Ah...where do I begin....
I'm not sure as to the point of this, but I suppose learning from my interactions might be found useful....
I suppose reviewing these might benefit myself in the effects of others, as I have found myself refusing to report to my mother as of now.
Mi luna....I pray you stay silent, as I won't give in to your silly actions now.
......:When I awoke, it was incredibly warm, sunny, and refreshing. My skin felt soft, my fur loose instead of matted in layers of...well...I'd rather not remind myself. The spring air, I found, was quite immersing, as many others have explained. It's truly a wonderous thing to wake up...happy...when one fell asleep in desperate pain and fear. I've ought to remind myself that even though my mother isn't exactly that of the norm, I must be sure to at least think on her words. Acting like a gentlemen is only kind, after all.

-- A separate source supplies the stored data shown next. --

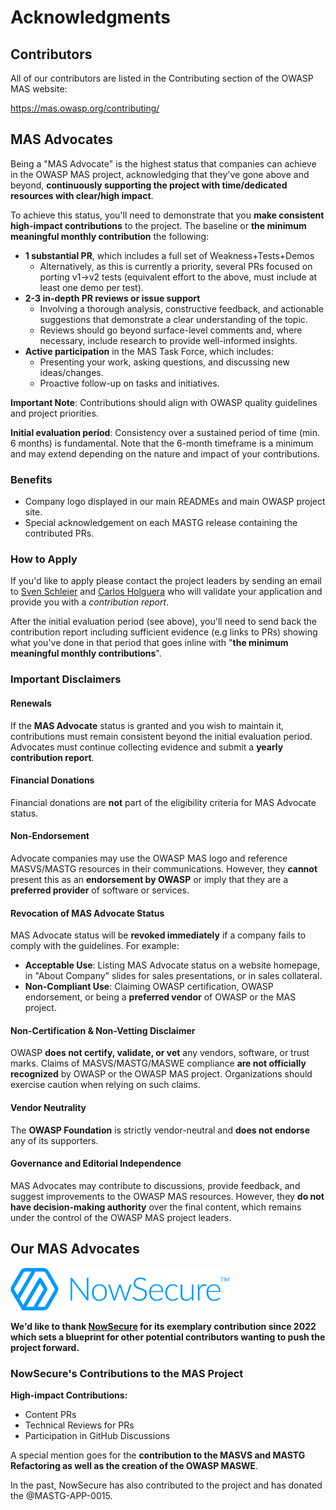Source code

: # Acknowledgments

## Contributors

All of our contributors are listed in the Contributing section of the OWASP MAS website:

<https://mas.owasp.org/contributing/>

## MAS Advocates

Being a "MAS Advocate" is the highest status that companies can achieve in the OWASP MAS project, acknowledging that they've gone above and beyond, **continuously supporting the project with time/dedicated resources with clear/high impact**.

To achieve this status, you'll need to demonstrate that you **make consistent high-impact contributions** to the project. The baseline or **the minimum meaningful monthly contribution** the following:

- **1 substantial PR**, which includes a full set of Weakness+Tests+Demos
    - Alternatively, as this is currently a priority, several PRs focused on porting v1->v2 tests (equivalent effort to the above, must include at least one demo per test).
- **2-3 in-depth PR reviews or issue support**
    - Involving a thorough analysis, constructive feedback, and actionable suggestions that demonstrate a clear understanding of the topic.
    - Reviews should go beyond surface-level comments and, where necessary, include research to provide well-informed insights.
- **Active participation** in the MAS Task Force, which includes:
    - Presenting your work, asking questions, and discussing new ideas/changes.
    - Proactive follow-up on tasks and initiatives.

**Important Note**: Contributions should align with OWASP quality guidelines and project priorities.

**Initial evaluation period**: Consistency over a sustained period of time (min. 6 months) is fundamental. Note that the 6-month timeframe is a minimum and may extend depending on the nature and impact of your contributions.

### Benefits

- Company logo displayed in our main READMEs and main OWASP project site.
- Special acknowledgement on each MASTG release containing the contributed PRs.

### How to Apply

If you'd like to apply please contact the project leaders by sending an email to [Sven Schleier](mailto:sven.schleier@owasp.org) and [Carlos Holguera](mailto:carlos.holguera@owasp.org) who will validate your application and provide you with a _contribution report_.

After the initial evaluation period (see above), you'll need to send back the contribution report including sufficient evidence (e.g links to PRs) showing what you've done in that period that goes inline with "**the minimum meaningful monthly contributions**".

### Important Disclaimers

#### Renewals

If the **MAS Advocate** status is granted and you wish to maintain it, contributions must remain consistent beyond the initial evaluation period. Advocates must continue collecting evidence and submit a **yearly contribution report**.

#### Financial Donations

Financial donations are **not** part of the eligibility criteria for MAS Advocate status.

#### Non-Endorsement

Advocate companies may use the OWASP MAS logo and reference MASVS/MASTG resources in their communications. However, they **cannot** present this as an **endorsement by OWASP** or imply that they are a **preferred provider** of software or services.

#### Revocation of MAS Advocate Status

MAS Advocate status will be **revoked immediately** if a company fails to comply with the guidelines. For example:

- **Acceptable Use**: Listing MAS Advocate status on a website homepage, in "About Company" slides for sales presentations, or in sales collateral.
- **Non-Compliant Use**: Claiming OWASP certification, OWASP endorsement, or being a **preferred vendor** of OWASP or the MAS project.

#### Non-Certification & Non-Vetting Disclaimer

OWASP **does not certify, validate, or vet** any vendors, software, or trust marks. Claims of MASVS/MASTG/MASWE compliance **are not officially recognized** by OWASP or the OWASP MAS project. Organizations should exercise caution when relying on such claims.

#### Vendor Neutrality

The **OWASP Foundation** is strictly vendor-neutral and **does not endorse** any of its supporters.

#### Governance and Editorial Independence

MAS Advocates may contribute to discussions, provide feedback, and suggest improvements to the OWASP MAS resources. However, they **do not have decision-making authority** over the final content, which remains under the control of the OWASP MAS project leaders.

## Our MAS Advocates

<img src="Images/Other/nowsecure-logo.png" width="350px" />

**We'd like to thank [NowSecure](https://www.nowsecure.com) for its exemplary contribution since 2022 which sets a blueprint for other potential contributors wanting to push the project forward.**

### NowSecure's Contributions to the MAS Project

**High-impact Contributions:**

- Content PRs
- Technical Reviews for PRs
- Participation in GitHub Discussions

A special mention goes for the **contribution to the MASVS and MASTG Refactoring as well as the creation of the OWASP MASWE**.

In the past, NowSecure has also contributed to the project and has donated the @MASTG-APP-0015.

.....:After standing, I slowly walked near the pond, my body feeling so free of any restrictions pain once imposed upon me. I assumed it was some sort of trickery which made my body appear so frail....but at least it had surpressed itself. Grinning, I turned to my relfection to find, with great joy, my face once again as white as the snow that had almost melted away. I sure hope nobody heard my chuckle, but I just couldn't seem to shrug it off. Although, someone must have, for when I turned my head, I found the deer I had met not long ago...when I was cowering in my desperate state. "Wudiin! You're okay!" She shouted gleefully. My eyes widened, and I quickly bowed my head.
"I'm so sorry, miss....that I allowed myself to be seen in such a dreadful state....my greatest apologies."